▸ Task instructions
Among the entries below, one line contains "Both extend transactional" and another contains "workflow systems require". Transcribe those two lines and every line between them, exactly.

(Records from a data collection)
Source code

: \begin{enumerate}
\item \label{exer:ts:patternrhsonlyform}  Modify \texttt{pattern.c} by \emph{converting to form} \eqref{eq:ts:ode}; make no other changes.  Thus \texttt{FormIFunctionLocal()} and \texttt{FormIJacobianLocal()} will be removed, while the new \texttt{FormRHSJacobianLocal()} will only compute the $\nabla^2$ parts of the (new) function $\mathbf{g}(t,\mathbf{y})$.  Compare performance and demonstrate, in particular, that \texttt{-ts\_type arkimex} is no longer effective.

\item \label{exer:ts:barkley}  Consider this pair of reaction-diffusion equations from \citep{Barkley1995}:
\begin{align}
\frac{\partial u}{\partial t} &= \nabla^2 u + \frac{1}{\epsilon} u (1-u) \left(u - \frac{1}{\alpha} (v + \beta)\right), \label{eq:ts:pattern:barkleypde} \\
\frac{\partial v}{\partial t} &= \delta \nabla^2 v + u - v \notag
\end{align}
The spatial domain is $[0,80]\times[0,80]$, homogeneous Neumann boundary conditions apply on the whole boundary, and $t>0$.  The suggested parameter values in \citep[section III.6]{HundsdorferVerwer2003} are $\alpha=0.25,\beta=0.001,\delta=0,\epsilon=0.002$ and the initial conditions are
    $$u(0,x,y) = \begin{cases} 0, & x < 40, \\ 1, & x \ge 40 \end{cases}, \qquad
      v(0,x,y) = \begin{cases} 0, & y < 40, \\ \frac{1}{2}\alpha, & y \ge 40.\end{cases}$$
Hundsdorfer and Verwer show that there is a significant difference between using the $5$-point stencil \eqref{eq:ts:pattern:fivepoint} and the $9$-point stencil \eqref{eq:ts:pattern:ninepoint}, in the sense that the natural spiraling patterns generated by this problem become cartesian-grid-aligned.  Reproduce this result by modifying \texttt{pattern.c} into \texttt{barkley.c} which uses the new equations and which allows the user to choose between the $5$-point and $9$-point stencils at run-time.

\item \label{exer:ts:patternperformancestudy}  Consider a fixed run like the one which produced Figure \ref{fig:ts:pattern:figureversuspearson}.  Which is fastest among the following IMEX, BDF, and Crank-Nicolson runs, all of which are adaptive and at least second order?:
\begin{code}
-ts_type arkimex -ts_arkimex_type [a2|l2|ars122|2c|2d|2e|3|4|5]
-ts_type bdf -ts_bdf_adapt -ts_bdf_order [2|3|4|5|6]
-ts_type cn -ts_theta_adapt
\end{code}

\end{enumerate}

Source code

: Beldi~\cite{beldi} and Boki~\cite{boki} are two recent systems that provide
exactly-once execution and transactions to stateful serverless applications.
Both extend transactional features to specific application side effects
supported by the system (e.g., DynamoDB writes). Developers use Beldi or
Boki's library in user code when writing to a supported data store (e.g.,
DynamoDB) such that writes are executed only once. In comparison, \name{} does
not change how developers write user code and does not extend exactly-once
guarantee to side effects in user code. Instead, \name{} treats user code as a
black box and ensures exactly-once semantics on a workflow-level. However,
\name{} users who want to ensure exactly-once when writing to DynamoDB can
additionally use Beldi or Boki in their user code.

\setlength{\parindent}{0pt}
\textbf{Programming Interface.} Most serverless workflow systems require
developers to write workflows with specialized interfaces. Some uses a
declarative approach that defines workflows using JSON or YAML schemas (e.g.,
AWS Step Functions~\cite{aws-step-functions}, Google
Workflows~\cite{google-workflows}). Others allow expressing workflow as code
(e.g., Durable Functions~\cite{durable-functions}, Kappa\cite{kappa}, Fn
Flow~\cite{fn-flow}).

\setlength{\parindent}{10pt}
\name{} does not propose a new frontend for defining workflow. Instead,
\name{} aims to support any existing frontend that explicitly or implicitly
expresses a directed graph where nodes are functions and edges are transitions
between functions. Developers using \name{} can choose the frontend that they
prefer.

▸ Exercise result
Both extend transactional features to specific application side effects
supported by the system (e.g., DynamoDB writes). Developers use Beldi or
Boki's library in user code when writing to a supported data store (e.g.,
DynamoDB) such that writes are executed only once. In comparison, \name{} does
not change how developers write user code and does not extend exactly-once
guarantee to side effects in user code. Instead, \name{} treats user code as a
black box and ensures exactly-once semantics on a workflow-level. However,
\name{} users who want to ensure exactly-once when writing to DynamoDB can
additionally use Beldi or Boki in their user code.

\setlength{\parindent}{0pt}
\textbf{Programming Interface.} Most serverless workflow systems require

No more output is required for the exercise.